▼

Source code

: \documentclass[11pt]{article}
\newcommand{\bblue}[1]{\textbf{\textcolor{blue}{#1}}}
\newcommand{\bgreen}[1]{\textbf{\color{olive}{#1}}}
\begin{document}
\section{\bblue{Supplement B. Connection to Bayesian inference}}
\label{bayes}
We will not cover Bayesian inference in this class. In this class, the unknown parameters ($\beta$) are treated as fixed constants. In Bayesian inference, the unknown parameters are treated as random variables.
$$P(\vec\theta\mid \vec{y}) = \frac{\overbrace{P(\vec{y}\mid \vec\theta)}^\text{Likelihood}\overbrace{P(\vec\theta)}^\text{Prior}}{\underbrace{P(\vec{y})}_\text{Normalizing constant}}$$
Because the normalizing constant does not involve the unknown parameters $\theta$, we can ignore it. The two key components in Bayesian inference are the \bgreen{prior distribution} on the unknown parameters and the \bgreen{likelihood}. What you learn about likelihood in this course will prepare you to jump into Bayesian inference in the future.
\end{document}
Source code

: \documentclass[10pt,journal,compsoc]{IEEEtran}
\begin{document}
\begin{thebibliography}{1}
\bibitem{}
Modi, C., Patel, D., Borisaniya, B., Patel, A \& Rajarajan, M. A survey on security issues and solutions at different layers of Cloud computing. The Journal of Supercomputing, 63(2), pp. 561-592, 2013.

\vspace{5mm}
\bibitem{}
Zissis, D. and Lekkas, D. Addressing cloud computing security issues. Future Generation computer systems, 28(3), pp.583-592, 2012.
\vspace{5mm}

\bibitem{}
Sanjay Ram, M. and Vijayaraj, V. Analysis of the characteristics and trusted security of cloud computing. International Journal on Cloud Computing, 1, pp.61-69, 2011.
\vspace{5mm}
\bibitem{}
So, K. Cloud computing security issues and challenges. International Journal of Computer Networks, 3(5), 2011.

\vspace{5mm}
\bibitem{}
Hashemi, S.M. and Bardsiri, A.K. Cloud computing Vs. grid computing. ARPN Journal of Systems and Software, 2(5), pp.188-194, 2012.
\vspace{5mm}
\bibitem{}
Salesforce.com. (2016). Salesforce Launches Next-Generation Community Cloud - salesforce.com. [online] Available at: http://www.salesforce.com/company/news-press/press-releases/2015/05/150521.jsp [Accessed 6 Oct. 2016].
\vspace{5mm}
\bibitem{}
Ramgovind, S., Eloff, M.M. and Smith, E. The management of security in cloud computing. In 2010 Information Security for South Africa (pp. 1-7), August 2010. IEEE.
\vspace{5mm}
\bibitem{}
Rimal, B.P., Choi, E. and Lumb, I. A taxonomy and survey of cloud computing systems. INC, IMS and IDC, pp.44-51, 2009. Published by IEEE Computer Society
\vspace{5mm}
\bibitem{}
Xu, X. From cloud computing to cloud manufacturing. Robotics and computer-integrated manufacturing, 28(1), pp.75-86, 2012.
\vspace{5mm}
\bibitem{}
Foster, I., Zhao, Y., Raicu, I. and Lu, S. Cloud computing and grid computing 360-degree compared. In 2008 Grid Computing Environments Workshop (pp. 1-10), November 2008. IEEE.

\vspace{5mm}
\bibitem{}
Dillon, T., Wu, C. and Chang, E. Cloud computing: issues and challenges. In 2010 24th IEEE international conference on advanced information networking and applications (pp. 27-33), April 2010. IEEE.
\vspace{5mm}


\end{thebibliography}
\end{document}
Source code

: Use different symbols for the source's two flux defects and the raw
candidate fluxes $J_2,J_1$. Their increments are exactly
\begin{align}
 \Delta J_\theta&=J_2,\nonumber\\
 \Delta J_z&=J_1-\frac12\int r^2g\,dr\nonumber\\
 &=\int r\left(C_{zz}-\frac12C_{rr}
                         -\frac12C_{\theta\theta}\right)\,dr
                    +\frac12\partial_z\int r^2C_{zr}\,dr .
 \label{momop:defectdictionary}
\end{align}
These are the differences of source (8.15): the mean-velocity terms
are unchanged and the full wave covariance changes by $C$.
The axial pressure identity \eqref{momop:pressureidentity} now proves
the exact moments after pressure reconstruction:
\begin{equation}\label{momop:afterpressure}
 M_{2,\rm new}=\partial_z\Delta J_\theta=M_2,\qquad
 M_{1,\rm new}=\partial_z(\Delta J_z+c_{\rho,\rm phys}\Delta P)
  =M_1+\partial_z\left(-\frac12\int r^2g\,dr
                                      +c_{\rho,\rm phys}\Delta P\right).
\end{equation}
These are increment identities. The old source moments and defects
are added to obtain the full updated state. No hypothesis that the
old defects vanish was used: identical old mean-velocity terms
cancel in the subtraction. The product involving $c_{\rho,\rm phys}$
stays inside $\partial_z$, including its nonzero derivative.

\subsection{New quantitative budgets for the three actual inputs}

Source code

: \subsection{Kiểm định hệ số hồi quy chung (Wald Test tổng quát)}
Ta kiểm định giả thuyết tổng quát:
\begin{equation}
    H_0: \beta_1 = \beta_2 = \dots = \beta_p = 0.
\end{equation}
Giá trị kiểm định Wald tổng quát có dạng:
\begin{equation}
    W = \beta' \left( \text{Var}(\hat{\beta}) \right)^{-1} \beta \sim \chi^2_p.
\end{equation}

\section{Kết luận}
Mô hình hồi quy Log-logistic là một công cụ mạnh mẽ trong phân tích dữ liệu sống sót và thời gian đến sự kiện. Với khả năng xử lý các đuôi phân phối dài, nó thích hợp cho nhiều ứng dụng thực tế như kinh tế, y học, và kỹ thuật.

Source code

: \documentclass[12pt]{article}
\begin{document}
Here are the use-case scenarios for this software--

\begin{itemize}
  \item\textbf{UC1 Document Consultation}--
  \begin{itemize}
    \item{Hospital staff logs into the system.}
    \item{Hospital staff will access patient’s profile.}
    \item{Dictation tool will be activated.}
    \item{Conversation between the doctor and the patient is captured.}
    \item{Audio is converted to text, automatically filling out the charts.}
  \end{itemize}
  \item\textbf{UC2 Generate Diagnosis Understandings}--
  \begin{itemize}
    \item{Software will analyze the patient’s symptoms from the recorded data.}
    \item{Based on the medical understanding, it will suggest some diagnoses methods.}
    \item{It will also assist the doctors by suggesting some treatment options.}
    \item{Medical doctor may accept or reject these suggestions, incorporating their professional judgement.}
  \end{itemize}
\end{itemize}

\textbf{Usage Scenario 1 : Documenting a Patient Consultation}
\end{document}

▲

### Work instructions:
Using the material above, return each line in which the word "security" occurs.

### Your response:
Modi, C., Patel, D., Borisaniya, B., Patel, A \& Rajarajan, M. A survey on security issues and solutions at different layers of Cloud computing. The Journal of Supercomputing, 63(2), pp. 561-592, 2013.
Zissis, D. and Lekkas, D. Addressing cloud computing security issues. Future Generation computer systems, 28(3), pp.583-592, 2012.
Sanjay Ram, M. and Vijayaraj, V. Analysis of the characteristics and trusted security of cloud computing. International Journal on Cloud Computing, 1, pp.61-69, 2011.
So, K. Cloud computing security issues and challenges. International Journal of Computer Networks, 3(5), 2011.
Ramgovind, S., Eloff, M.M. and Smith, E. The management of security in cloud computing. In 2010 Information Security for South Africa (pp. 1-7), August 2010. IEEE.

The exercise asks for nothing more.